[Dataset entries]
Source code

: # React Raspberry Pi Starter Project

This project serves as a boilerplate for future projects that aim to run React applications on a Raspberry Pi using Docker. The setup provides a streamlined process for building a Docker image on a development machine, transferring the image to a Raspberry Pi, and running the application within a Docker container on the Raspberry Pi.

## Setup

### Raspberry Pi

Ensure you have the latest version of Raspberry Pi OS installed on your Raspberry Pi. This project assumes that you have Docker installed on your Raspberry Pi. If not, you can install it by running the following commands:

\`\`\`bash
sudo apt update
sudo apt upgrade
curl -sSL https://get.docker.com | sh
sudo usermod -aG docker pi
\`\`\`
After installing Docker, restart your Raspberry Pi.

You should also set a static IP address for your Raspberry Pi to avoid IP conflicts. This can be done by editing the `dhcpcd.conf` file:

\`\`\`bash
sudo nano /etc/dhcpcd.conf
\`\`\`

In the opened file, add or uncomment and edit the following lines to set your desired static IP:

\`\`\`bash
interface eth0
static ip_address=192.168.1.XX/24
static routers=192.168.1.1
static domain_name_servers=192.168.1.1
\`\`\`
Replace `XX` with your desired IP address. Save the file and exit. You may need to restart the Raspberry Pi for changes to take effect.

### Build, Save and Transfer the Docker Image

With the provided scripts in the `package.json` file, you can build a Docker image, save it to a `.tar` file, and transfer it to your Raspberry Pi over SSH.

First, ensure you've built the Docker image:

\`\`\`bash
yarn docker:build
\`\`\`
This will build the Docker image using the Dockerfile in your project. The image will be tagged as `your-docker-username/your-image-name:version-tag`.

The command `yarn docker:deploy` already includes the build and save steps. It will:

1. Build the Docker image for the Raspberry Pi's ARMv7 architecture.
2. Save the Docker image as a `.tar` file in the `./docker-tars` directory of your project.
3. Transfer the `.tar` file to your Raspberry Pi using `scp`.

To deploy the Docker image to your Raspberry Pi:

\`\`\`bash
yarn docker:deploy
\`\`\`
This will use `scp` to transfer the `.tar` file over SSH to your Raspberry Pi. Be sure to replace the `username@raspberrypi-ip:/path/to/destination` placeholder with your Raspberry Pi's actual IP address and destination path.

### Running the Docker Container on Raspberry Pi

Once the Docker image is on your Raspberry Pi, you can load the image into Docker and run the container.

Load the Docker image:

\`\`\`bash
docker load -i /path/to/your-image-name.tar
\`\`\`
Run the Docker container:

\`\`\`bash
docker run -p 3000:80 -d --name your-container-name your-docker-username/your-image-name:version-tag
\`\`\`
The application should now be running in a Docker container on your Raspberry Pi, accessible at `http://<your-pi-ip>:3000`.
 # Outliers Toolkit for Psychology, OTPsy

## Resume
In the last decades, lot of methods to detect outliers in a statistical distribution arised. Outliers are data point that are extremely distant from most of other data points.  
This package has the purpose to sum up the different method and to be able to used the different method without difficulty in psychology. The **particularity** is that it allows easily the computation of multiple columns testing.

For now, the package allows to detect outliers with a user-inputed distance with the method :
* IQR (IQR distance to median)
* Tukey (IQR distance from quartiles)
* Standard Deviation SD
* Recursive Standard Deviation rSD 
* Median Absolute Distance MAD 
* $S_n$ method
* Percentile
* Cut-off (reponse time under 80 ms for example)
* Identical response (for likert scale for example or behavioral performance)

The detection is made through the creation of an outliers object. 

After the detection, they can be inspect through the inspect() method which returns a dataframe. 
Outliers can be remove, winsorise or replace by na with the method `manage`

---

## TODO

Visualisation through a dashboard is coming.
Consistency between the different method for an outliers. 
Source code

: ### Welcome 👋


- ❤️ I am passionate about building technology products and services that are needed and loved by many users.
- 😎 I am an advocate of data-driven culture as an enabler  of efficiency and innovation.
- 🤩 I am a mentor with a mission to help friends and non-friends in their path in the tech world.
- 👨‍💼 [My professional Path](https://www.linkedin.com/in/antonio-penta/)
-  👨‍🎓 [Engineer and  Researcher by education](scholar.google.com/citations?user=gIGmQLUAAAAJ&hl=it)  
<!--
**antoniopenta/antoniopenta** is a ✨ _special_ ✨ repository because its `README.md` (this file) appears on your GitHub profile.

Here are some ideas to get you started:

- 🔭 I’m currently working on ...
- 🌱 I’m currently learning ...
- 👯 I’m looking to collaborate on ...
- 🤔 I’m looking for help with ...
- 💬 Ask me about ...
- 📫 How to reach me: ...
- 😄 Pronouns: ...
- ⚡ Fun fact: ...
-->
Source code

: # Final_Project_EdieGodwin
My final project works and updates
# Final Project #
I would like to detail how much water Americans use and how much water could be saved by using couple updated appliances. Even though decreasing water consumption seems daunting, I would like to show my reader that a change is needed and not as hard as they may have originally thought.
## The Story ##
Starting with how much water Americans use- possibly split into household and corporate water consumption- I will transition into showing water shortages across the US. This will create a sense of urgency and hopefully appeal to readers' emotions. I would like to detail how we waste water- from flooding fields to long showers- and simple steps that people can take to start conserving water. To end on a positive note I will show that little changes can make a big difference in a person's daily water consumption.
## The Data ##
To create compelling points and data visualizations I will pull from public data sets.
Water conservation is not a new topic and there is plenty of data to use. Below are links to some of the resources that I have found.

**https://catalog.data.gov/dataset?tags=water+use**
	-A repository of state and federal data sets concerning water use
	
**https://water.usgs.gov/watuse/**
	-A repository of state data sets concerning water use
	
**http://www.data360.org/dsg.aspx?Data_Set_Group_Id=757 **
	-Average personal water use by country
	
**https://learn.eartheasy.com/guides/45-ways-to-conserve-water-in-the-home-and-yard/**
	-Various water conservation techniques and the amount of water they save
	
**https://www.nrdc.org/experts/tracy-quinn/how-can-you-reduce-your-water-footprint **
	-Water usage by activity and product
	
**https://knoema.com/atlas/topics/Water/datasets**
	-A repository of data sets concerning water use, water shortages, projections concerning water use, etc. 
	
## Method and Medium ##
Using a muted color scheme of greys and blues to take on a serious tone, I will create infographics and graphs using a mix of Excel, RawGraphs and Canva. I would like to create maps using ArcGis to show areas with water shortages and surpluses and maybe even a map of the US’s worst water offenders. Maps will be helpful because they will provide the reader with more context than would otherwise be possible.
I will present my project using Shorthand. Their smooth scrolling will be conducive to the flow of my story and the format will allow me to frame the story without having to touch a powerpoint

:: Aim of the task ::
All lines above between those holding "- 💬 Ask me about ..." and "## The Story ##", inclusive, must be set down unchanged, and no other line may be included.

:: Finished exercise ::
- 💬 Ask me about ...
- 📫 How to reach me: ...
- 😄 Pronouns: ...
- ⚡ Fun fact: ...
-->
Source code

: # Final_Project_EdieGodwin
My final project works and updates
# Final Project #
I would like to detail how much water Americans use and how much water could be saved by using couple updated appliances. Even though decreasing water consumption seems daunting, I would like to show my reader that a change is needed and not as hard as they may have originally thought.
## The Story ##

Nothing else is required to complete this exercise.